The updated National Register of Citizens, a list of Indian citizens in Assam that was first prepared in 1951, is due to be published on 31 August. According to the draft NRC published in July last year, and an exclusion list published this June, a total of forty-one lakh residents of Assam have been left out from the NRC. Their fate remains uncertain. While the updation process has been ongoing since 2013, it gathered significant momentum the following December, when a Supreme Court bench comprising Ranjan Gogoi and Rohinton Nariman passed a detailed order through which the court assumed a pivotal role in overseeing the implementation of the NRC project. Since then, the Supreme Court—and Gogoi in particular—have closely monitored the NRC updation, and paved the way for its earliest possible execution. This has included setting up additional Foreigners Tribunals—quasi-judicial bodies that adjudicate on the citizenship of suspected illegal immigrants—across the state.

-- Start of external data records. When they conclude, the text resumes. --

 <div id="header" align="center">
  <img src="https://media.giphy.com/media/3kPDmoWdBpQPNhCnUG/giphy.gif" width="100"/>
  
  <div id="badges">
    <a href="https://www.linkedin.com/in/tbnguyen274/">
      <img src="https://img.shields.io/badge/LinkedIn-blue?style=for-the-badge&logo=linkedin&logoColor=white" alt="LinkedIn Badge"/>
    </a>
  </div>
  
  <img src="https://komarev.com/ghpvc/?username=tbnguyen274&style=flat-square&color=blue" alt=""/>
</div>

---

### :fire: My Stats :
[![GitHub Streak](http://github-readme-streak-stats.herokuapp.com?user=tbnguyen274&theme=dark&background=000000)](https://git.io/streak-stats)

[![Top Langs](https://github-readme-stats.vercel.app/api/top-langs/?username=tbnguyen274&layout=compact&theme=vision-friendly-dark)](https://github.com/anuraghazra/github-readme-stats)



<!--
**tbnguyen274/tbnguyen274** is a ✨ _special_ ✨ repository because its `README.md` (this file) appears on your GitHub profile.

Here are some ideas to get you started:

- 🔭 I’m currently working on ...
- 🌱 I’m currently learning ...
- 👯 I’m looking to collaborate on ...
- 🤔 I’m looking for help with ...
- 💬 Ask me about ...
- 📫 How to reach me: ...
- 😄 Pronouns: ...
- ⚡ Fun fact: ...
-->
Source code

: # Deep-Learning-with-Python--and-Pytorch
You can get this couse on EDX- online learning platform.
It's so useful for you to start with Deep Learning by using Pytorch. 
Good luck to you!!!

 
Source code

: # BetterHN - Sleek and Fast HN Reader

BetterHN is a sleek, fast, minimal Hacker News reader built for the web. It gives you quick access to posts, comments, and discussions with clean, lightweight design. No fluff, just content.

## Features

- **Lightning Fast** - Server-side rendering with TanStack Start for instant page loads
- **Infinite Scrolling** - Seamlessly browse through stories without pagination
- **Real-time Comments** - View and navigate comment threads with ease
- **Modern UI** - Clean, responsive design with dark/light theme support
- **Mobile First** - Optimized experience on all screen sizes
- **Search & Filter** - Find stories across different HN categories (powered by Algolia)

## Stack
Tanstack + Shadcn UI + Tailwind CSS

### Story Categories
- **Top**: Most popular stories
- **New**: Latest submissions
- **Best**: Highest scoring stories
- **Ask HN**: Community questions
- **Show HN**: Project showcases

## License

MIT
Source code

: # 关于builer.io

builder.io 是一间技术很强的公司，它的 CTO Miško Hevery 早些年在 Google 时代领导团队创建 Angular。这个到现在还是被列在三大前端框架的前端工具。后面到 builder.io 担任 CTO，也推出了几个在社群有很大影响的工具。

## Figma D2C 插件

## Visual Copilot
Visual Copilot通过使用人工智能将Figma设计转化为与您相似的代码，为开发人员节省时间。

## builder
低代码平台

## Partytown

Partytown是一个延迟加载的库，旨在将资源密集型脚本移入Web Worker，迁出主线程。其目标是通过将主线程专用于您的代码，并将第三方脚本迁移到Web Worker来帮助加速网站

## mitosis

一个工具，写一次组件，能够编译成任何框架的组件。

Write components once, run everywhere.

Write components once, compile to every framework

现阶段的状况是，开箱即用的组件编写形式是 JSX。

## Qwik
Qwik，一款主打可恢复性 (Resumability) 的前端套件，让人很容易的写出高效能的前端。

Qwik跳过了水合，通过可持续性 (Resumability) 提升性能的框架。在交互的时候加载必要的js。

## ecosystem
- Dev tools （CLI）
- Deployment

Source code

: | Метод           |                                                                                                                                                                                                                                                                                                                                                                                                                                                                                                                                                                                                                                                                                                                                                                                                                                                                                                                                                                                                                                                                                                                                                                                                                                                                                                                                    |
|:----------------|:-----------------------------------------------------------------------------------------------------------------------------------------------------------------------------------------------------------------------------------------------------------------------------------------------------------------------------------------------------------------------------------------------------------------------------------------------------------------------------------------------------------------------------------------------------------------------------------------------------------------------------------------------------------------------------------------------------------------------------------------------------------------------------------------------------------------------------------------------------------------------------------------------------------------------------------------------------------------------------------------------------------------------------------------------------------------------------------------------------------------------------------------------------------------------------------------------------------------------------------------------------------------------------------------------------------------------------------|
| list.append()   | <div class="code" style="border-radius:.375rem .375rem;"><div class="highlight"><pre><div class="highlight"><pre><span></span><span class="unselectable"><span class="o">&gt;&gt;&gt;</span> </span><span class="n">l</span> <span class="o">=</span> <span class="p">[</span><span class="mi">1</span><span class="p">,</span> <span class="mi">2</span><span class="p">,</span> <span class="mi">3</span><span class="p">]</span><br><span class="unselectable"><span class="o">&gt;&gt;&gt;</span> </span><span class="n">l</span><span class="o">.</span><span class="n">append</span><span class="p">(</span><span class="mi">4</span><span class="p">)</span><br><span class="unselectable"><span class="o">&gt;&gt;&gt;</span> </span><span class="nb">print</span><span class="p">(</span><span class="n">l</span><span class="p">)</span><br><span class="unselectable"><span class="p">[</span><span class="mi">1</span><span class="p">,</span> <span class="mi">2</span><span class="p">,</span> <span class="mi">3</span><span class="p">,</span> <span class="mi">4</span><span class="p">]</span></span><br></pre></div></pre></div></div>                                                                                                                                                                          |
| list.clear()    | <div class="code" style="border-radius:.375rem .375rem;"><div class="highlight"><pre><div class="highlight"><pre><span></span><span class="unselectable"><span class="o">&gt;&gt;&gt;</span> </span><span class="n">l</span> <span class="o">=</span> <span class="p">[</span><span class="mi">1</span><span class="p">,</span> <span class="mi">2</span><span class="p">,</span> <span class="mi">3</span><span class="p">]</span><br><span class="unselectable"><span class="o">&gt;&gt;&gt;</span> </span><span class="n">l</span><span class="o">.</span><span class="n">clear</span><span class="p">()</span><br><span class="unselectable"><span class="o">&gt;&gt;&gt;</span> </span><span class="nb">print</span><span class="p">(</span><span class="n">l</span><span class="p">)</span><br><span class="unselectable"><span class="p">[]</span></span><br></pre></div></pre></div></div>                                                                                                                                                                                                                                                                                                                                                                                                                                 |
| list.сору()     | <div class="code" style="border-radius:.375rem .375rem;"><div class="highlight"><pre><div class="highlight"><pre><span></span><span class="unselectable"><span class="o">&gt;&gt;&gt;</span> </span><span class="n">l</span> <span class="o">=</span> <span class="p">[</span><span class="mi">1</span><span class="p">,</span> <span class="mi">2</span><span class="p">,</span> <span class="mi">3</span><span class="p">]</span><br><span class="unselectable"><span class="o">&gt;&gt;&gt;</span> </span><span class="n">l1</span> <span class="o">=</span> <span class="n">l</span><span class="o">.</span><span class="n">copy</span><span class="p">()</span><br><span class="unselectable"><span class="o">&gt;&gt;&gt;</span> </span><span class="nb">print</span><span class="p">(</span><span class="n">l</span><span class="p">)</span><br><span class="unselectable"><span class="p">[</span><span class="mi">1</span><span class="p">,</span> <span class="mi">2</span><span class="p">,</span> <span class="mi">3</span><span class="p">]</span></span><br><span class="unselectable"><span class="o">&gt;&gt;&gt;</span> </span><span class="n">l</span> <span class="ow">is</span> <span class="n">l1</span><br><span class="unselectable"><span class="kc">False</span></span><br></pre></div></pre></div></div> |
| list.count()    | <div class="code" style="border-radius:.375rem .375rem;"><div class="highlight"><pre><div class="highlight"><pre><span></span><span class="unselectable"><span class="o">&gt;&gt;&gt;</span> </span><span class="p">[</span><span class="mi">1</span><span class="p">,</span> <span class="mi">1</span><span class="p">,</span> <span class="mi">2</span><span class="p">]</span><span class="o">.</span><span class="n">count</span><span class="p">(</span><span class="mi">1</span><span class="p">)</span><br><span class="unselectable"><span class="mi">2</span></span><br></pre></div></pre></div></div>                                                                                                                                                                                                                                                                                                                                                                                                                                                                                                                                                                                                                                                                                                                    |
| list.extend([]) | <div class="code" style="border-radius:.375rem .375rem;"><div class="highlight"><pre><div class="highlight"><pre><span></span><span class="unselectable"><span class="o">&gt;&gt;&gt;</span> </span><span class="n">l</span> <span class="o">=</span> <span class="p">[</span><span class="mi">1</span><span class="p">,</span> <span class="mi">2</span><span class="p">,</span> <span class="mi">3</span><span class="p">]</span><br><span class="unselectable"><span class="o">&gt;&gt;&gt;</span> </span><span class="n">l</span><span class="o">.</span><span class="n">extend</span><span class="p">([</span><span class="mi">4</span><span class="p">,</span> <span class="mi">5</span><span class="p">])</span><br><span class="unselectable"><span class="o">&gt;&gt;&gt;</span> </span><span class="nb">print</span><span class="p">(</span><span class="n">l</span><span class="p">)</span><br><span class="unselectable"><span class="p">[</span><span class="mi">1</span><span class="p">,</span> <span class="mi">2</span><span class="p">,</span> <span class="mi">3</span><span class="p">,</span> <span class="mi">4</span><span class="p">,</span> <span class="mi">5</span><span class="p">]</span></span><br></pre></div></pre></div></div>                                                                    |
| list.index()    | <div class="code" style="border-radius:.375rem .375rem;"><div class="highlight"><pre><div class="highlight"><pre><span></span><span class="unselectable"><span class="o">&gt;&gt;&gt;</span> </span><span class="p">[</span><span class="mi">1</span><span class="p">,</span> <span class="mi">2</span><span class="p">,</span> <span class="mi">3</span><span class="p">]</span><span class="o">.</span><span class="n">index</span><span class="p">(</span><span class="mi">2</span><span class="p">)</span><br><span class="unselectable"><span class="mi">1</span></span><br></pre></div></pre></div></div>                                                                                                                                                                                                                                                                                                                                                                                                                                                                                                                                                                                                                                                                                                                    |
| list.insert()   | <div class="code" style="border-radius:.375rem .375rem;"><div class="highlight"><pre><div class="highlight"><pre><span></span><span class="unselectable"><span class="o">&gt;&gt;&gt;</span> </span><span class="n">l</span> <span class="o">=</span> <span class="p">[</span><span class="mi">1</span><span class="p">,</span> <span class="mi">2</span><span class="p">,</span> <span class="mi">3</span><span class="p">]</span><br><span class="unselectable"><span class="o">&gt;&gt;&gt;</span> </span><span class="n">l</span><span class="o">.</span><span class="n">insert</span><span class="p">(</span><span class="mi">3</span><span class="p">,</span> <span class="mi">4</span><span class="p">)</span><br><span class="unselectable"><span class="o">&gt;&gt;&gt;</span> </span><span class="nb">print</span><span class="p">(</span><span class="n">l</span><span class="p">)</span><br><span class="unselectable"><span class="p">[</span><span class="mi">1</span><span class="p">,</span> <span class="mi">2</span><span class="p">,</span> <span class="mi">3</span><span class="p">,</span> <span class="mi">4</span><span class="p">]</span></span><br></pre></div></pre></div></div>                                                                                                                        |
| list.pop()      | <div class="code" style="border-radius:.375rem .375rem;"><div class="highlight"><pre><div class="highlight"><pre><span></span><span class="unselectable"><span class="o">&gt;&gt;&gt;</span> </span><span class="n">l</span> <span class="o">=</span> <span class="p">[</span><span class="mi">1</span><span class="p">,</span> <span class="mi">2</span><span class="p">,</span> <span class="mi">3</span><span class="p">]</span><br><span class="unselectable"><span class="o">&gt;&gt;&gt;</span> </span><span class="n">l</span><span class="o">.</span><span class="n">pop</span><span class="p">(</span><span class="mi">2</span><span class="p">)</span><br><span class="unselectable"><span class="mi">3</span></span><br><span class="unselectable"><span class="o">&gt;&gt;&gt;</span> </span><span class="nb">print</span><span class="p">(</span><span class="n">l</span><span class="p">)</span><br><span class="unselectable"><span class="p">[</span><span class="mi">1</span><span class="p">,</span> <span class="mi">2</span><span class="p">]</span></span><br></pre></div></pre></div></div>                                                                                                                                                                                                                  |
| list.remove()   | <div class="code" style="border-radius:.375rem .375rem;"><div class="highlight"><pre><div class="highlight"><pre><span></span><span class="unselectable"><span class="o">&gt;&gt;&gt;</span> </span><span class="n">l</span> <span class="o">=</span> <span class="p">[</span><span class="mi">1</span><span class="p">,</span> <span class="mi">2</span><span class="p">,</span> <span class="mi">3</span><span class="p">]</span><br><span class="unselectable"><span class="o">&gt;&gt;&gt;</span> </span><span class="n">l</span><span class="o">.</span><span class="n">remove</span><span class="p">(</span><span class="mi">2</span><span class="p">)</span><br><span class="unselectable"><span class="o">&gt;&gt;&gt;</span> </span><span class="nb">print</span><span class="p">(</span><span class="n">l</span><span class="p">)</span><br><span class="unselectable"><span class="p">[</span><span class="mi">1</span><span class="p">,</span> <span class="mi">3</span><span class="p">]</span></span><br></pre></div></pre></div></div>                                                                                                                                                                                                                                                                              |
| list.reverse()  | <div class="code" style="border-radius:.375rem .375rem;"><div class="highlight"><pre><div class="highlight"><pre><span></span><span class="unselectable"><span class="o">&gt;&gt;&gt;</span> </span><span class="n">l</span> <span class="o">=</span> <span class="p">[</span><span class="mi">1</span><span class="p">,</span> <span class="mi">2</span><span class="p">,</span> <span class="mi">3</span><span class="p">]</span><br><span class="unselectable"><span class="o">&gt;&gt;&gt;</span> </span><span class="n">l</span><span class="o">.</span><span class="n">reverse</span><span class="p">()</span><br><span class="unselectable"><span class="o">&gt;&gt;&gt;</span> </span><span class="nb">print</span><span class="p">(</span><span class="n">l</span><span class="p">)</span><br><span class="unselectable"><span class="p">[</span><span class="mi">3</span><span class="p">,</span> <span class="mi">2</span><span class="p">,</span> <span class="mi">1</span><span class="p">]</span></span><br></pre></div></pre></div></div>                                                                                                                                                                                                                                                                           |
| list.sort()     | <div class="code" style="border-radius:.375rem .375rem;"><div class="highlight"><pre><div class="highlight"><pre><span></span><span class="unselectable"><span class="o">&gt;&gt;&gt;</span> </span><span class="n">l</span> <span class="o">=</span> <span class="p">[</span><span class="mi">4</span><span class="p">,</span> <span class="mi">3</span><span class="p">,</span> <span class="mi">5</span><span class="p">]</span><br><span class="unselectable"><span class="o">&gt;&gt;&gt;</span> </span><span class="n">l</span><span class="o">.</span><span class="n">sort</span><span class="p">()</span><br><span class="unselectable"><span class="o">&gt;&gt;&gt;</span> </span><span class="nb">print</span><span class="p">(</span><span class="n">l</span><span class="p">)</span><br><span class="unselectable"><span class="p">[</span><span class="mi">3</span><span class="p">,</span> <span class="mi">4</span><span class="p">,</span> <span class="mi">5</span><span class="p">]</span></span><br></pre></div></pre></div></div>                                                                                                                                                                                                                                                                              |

The tribunals have faced severe criticism for the procedures adopted to determine an individual’s citizenship and the frivolous grounds on which it is denied. Sanjay Hegde, a senior advocate of the Supreme Court, has represented several people who have been declared foreigners. Ahead of the publication of the final NRC, Arshu John, an assistant editor at The Caravan, spoke to Hegde about his experience representing claimants, the Supreme Court’s role in the updation process, and the moral tenability of the NRC project. “The NRC is a bad idea because it begins on the postulate that some people have a superior right to be in this country and the rest better get out,” he said.
Arshu John: What has been your experience representing the people declared foreigners by the Foreigners Tribunals of Assam?
Sanjay Hegde: My appearances have only been at the Supreme Court at an appellate stage. What this means is that the matter has travelled from the Foreigners Tribunals, to the high court and then comes the Supreme Court. Appreciation of facts is only at the tribunal stage. Therefore, if a tribunal—on its reading of whatever documents are produced—takes a call, then it’s often the last word on the case.
It also often happens that the matter has gone ex-parte at the tribunal stage because people have not received notices—or claim that they have not received notices. Or they have hired lawyers who have either been absent or have not done an effective job. Or even if the party has been present and a lawyer has been present, there sometimes simply is no way of bringing documents that prove ancestry to an identified Indian citizen who was there on the land before 1966 or 1971 [as required under the Citizenship Act].